Running on Empty
Does doing cardiovascular exercise on an empty stomach really help you burn more fat?
by: Good Looking Kangaroo (w/ Good Looking Loser)
If you are familiar with our approach to Fat Loss or seen PhilTheBeard’s pictures where he’s dropped 60+ lbs in just over 3.5 months (amazing), you know that we stress doing cardiovascular activity (light jogging, NOT RUNNING) on an empty stomach- ideally first thing in the morning with a nice dose of Lipodrene and BCAA’s.
The concept is simple-
IF you exercise in a fasted state, your body will BURN FAT rather than glucose (carbohydrates/sugar), it’s preferred source for energy. Most people exercise after already consuming several meals that day. They will mainly burn off the food they ate rather than the body fat they are trying to shed. It takes them long, strenuous workouts to even get to the point of burning fat. A lot of wasted time and energy, if you ask me.

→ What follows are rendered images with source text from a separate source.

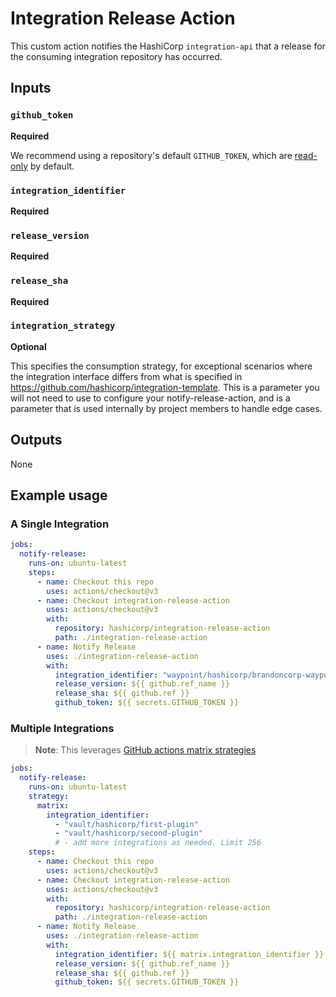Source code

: # Integration Release Action

This custom action notifies the HashiCorp `integration-api` that
a release for the consuming integration repository has occurred.

## Inputs

### `github_token`

**Required**

We recommend using a repository's default `GITHUB_TOKEN`, which are [read-only](https://github.blog/changelog/2023-02-02-github-actions-updating-the-default-github_token-permissions-to-read-only/) by default.

### `integration_identifier`

**Required**

### `release_version`

**Required**

### `release_sha`

**Required**

### `integration_strategy`

**Optional**

This specifies the consumption strategy, for exceptional scenarios where the integration interface differs from what is specified in https://github.com/hashicorp/integration-template. This is a parameter you will not need to use to configure your notify-release-action, and is a parameter that is used internally by project members to handle edge cases.

## Outputs

None

## Example usage

### A Single Integration

```yaml
jobs:
  notify-release:
    runs-on: ubuntu-latest
    steps:
      - name: Checkout this repo
        uses: actions/checkout@v3
      - name: Checkout integration-release-action
        uses: actions/checkout@v3
        with:
          repository: hashicorp/integration-release-action
          path: ./integration-release-action
      - name: Notify Release
        uses: ./integration-release-action
        with:
          integration_identifier: "waypoint/hashicorp/brandoncorp-waypoint-plugin"
          release_version: ${{ github.ref_name }}
          release_sha: ${{ github.ref }}
          github_token: ${{ secrets.GITHUB_TOKEN }}
```

### Multiple Integrations

> **Note**: This leverages [GitHub actions matrix strategies](https://docs.github.com/en/actions/using-jobs/using-a-matrix-for-your-jobs)

```yaml
jobs:
  notify-release:
    runs-on: ubuntu-latest
    strategy:
      matrix:
        integration_identifier:
          - "vault/hashicorp/first-plugin"
          - "vault/hashicorp/second-plugin"
          # - add more integrations as needed. Limit 256
    steps:
      - name: Checkout this repo
        uses: actions/checkout@v3
      - name: Checkout integration-release-action
        uses: actions/checkout@v3
        with:
          repository: hashicorp/integration-release-action
          path: ./integration-release-action
      - name: Notify Release
        uses: ./integration-release-action
        with:
          integration_identifier: ${{ matrix.integration_identifier }}
          release_version: ${{ github.ref_name }}
          release_sha: ${{ github.ref }}
          github_token: ${{ secrets.GITHUB_TOKEN }}
```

From my personal experience, I’ve found that exercising on an empty stomach- DRAMATICALLY burns more fat than exercising after eating a meal or three. To me, the difference is NIGHT and DAY.
When I was a personal trainer in Beverly Hills, I very seldom agreed to work with men and women that wanted to lose weight but somehow “couldn’t workout/do anything” in the morning.
I often throw around the claim that-
“you will burn 300% more fat on an empty stomach and get 3x faster results.”
Some guys (with credible physiques) still insist that it doesn’t make a difference what’s in or not in your stomach when you exercise with the goal of burning fat.
I absolutely disagree.
While it’s a no-brainer to me, given my experience (and trying to burn fat in a fed state) and the success of ALL my clients that followed my plan, I still felt it was still appropriate to examine my claim.
I woke up Good Looking Kangaroo who maintains a 24/7/365 6-six pack and has a Masters Degree in Clinical Nutrition to have him looking into the matter.
This is what our favorite Aussie Kangaroo found-
Heck everyone does, hence why people are searching for the quick fix.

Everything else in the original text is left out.